## Required action
Return a copy of every line in the records that includes the word "tabular".

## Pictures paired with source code
BEGIN
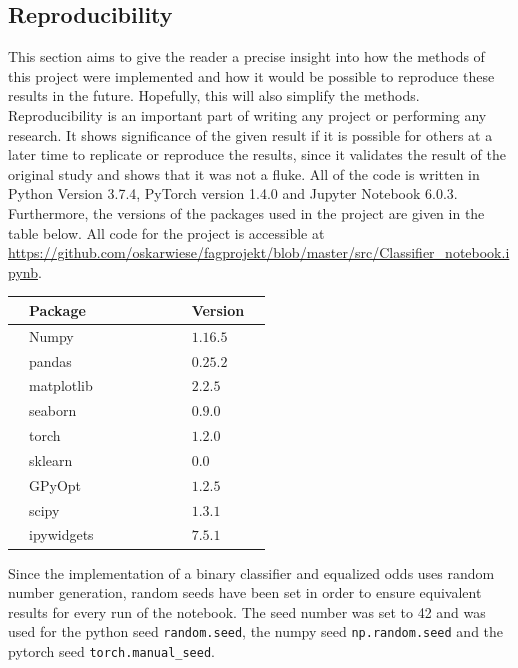 \documentclass[11pt, fleqn, titlepage]{article}
\begin{document}
	\subsection{Reproducibility}
	This section aims to give the reader a precise insight into how the methods of this project were implemented and how it would be possible to reproduce these results in the future. Hopefully, this will also simplify the methods. Reproducibility is an important part of writing any project or performing any research. It shows significance of the given result if it is possible for others at a later time to replicate or reproduce the results, since it validates the result of the original study and shows that it was not a fluke. All of the code is written in Python Version 3.7.4, PyTorch version 1.4.0 and Jupyter Notebook 6.0.3. Furthermore, the versions of the packages used in the project are given in the table below. All code for the project is accessible at \url{https://github.com/oskarwiese/fagprojekt/blob/master/src/Classifier_notebook.ipynb}.
	\begin{table}[]
		\begin{center}
			\begin{tabular}{l l l l l l l l l l}
				\toprule
				& Package      & & & & & & & Version  & \\ \midrule
				& Numpy        & & & & & & & $1.16.5$ & \\
				& pandas       & & & & & & & $0.25.2$ & \\
				& matplotlib   & & & & & & & $2.2.5$  & \\
				& seaborn      & & & & & & & $0.9.0$  & \\
				& torch        & & & & & & & $1.2.0$  & \\
				& sklearn      & & & & & & & $0.0$    & \\
				& GPyOpt       & & & & & & & $1.2.5$  & \\
				& scipy        & & & & & & & $1.3.1$  & \\
				& ipywidgets   & & & & & & & $7.5.1$  & \\ \bottomrule
			\end{tabular}
		\end{center}
	\end{table}
	Since the implementation of a binary classifier and equalized odds uses random number generation, random seeds have been set in order to ensure equivalent results for every run of the notebook. The seed number was set to 42 and was used for the python seed \texttt{random.seed}, the numpy seed \texttt{np.random.seed} and the pytorch seed \texttt{torch.manual\_seed}. \\\\
\end{document}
END
## Exercise response
			\begin{tabular}{l l l l l l l l l l}
			\end{tabular}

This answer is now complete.